Mom was already shaking her head, dismissing my argument.
"No, Keira. Everyone grieves in different ways…but you're not grieving at all. You're okay with his death—" her face twisted at the word "—you've already accepted it. You laughed at his funeral. Maybe 'happy' isn't the right word, but it's the only one I can think of."
I was frozen in my chair. She had seen so easily through my pretenses, but I never thought that it would prompt her to send me to a reformed asylum.
"You're wrong," I whispered. I set about denying all of her evidence vehemently. "Do you have any idea what this is going to do to me— to us? You're the only family I have left, and you're sending me away. I have school starting in a few weeks; I can't be at Three Aspens. This could ruin my future! This could ruin my life!"
"I doubt that will happen," she retorted calmly, "but I'm willing to take that chance. Consider it a favor to myself, and your dad." I opened my mouth, and closed it.
"Dad would want me to be happy," I said lamely. Because that was just an outright lie.
"He would want you to be normal," she answered, unnecessarily stressing the word.
"Since when have you been an expert on dad?" I said bitingly, unnecessarily stressing a word right back at her. I got the response I was looking for— her face crumpled in pain, and I ignored the sudden clench of guilt in my stomach. I wondered if this was the main reason his passing hurt her so much— because she had barely known him at all, even after fifteen years.

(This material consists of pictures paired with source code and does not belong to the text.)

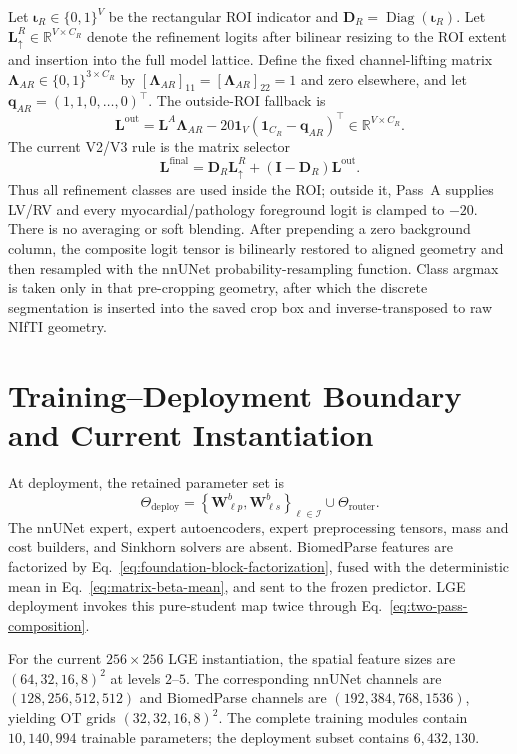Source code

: \documentclass[10pt]{article}
\newcommand{\R}{\mathbb{R}}
\newcommand{\cI}{\mathcal{I}}
\newcommand{\ones}{\bm{1}}
\newcommand{\diag}{\operatorname{Diag}}
\begin{document}
Let $\bm\iota_R\in\{0,1\}^{V}$ be the rectangular ROI indicator and
$\bm D_R=\diag(\bm\iota_R)$.  Let $\bm L^R_{\uparrow}\in\R^{V\times C_R}$ denote
the refinement logits after bilinear resizing to the ROI extent and insertion
into the full model lattice.  Define the fixed channel-lifting matrix
$\bm\Lambda_{AR}\in\{0,1\}^{3\times C_R}$ by
$[\bm\Lambda_{AR}]_{11}=[\bm\Lambda_{AR}]_{22}=1$ and zero elsewhere, and let
$\bm q_{AR}=(1,1,0,\ldots,0)^\top$.  The outside-ROI fallback is
\begin{equation}
 \bm L^{\mathrm{out}}
 =\bm L^A\bm\Lambda_{AR}
   -20\ones_V(\ones_{C_R}-\bm q_{AR})^\top
 \in\R^{V\times C_R}.
\end{equation}
The current V2/V3 rule is the matrix selector
\begin{equation}
    \boxed{
    \bm L^{\mathrm{final}}
    =\bm D_R\bm L^R_{\uparrow}
     +(\bm I-\bm D_R)\bm L^{\mathrm{out}}.}
    \label{eq:matrix-hard-switch}
\end{equation}
Thus all refinement classes are used inside the ROI; outside it, Pass~A supplies
LV/RV and every myocardial/pathology foreground logit is clamped to $-20$.
There is no averaging or soft blending.  After prepending a zero background
column, the composite logit tensor is bilinearly restored to aligned geometry
and then resampled with the nnUNet probability-resampling function.  Class
argmax is taken only in that pre-cropping geometry, after which the discrete
segmentation is inserted into the saved crop box and inverse-transposed to raw
NIfTI geometry.

\section{Training--Deployment Boundary and Current Instantiation}

At deployment, the retained parameter set is
\begin{equation}
    \Theta_{\mathrm{deploy}}
    =\left\{\bm W^b_{\ell p},\bm W^b_{\ell s}
      \right\}_{\ell\in\cI}\cup\Theta_{\mathrm{router}}.
\end{equation}
The nnUNet expert, expert autoencoders, expert preprocessing tensors, mass and
cost builders, and Sinkhorn solvers are absent.  BiomedParse features are
factorized by Eq.~\eqref{eq:foundation-block-factorization}, fused with the
deterministic mean in Eq.~\eqref{eq:matrix-beta-mean}, and sent to the frozen
predictor.  LGE deployment invokes this pure-student map twice through
Eq.~\eqref{eq:two-pass-composition}.

For the current $256\times256$ LGE instantiation, the spatial feature sizes are
$(64,32,16,8)^2$ at levels $2$--$5$.  The corresponding nnUNet channels are
$(128,256,512,512)$ and BiomedParse channels are
$(192,384,768,1536)$, yielding OT grids $(32,32,16,8)^2$.  The complete
training modules contain $10{,}140{,}994$ trainable parameters; the deployment
subset contains $6{,}432{,}130$.
\end{document}
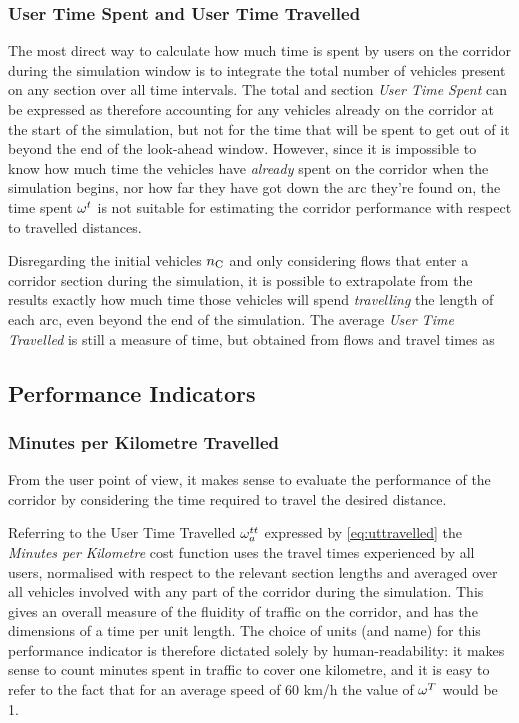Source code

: \subsubsection*{User Time Spent and User Time Travelled}
The most direct way to calculate how much time is spent by users on the corridor during the simulation window is to integrate the total number of vehicles present on any section over all time intervals. The total and section \emph{User Time Spent} can be expressed as
therefore accounting for any vehicles already on the corridor at the start of the simulation, but not for the time that will be spent to get out of it beyond the end of the look-ahead window.
However, since it is impossible to know how much time the vehicles have \emph{already} spent on the corridor when the simulation begins, nor how far they have got down the arc they're found on, the time spent $\omega_{}^{t}$ is not suitable for estimating the corridor performance with respect to travelled distances. 

Disregarding the initial vehicles $n_{\mathrm{C}}$ and only considering flows that enter a corridor section during the simulation, it is possible to extrapolate from the results exactly how much time those vehicles will spend \emph{travelling} the length of each arc, even beyond the end of the simulation. The average \emph{User Time Travelled} is still a measure of time, but obtained from flows and travel times as

\subsection{Performance Indicators}

\subsubsection{Minutes per Kilometre Travelled}
From the user point of view, it makes sense to evaluate the performance of the corridor by considering the time required to travel the desired distance.

Referring to the User Time Travelled $\omega_{a}^{tt}$ expressed by \eqref{eq:uttravelled} the \emph{Minutes per Kilometre} cost function
uses the travel times experienced by all users, normalised with respect to the relevant section lengths and averaged over all vehicles involved with any part of the corridor during the simulation. This gives an overall measure of the fluidity of traffic on the corridor, and has the dimensions of a time per unit length. The choice of units (and name) for this performance indicator is therefore dictated solely by human-readability: it makes sense to count minutes spent in traffic to cover one kilometre, and it is easy to refer to the fact that for an average speed of 60 km/h the value of $\omega_{}^{T}$ would be 1.


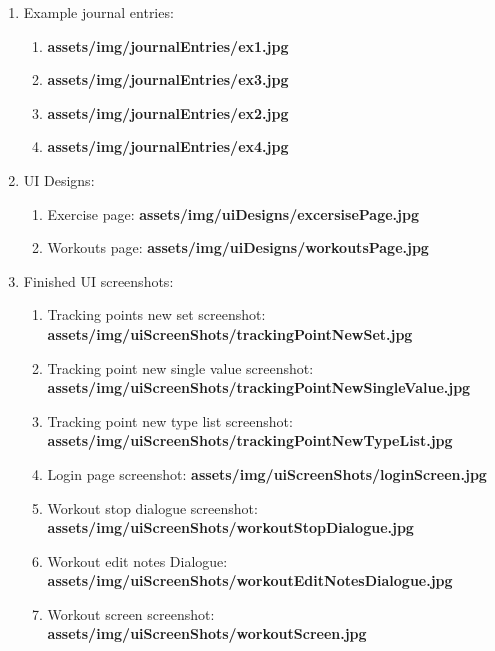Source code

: \documentclass{article}
\begin{document}
\begin{multicols}{2}
\begin{enumerate}
  \item Example journal entries:
    \begin{enumerate}
      \item \textbf{assets/img/journalEntries/ex1.jpg}\\
      \item \textbf{assets/img/journalEntries/ex3.jpg}\\
      \item \textbf{assets/img/journalEntries/ex2.jpg}\\ 
      \item \textbf{assets/img/journalEntries/ex4.jpg}\\ 
    \end{enumerate}
  \item UI Designs:
    \begin{enumerate}
      \item Exercise page: \textbf{assets/img/uiDesigns/excersisePage.jpg}\\
      \item Workouts page: \textbf{assets/img/uiDesigns/workoutsPage.jpg}\\ 
    \end{enumerate}
  \item Finished UI screenshots:
    \begin{enumerate} 
      \item Tracking points new set screenshot: \textbf{assets/img/uiScreenShots/trackingPointNewSet.jpg}\\
      \item Tracking point new single value screenshot: \textbf{assets/img/uiScreenShots/trackingPointNewSingleValue.jpg}\\
      \item Tracking point new type list screenshot: \textbf{assets/img/uiScreenShots/trackingPointNewTypeList.jpg}\\
      \item Login page screenshot: \textbf{assets/img/uiScreenShots/loginScreen.jpg}\\ 
      \item Workout stop dialogue screenshot: \textbf{assets/img/uiScreenShots/workoutStopDialogue.jpg}\\
      \item Workout edit notes Dialogue: \textbf{assets/img/uiScreenShots/workoutEditNotesDialogue.jpg}\\ 
      \item Workout screen screenshot: \textbf{assets/img/uiScreenShots/workoutScreen.jpg}\\

\end{enumerate}
\end{enumerate}
\end{multicols}
\end{document}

"This is going to happen," she said, obviously struggling for control. "And I want no if's, and's or but's about it."
Oh, I still had a few of those.
I got up and stormed up the stairs. Halfway up, I paused to turn back to her; she was still frozen in the same place on the couch.
"You're not going to accomplish anything by this," I fumed at her. "You want to tear this family apart? Go ahead. Because if you do try and send me there, I'm never going to talk to you again. If you still think I have problems, try and imagine how normal our relationship will be when I refuse to ever see you again!" Having delivered my ultimatum, I stomped up the rest of the stairs and slammed my door shut.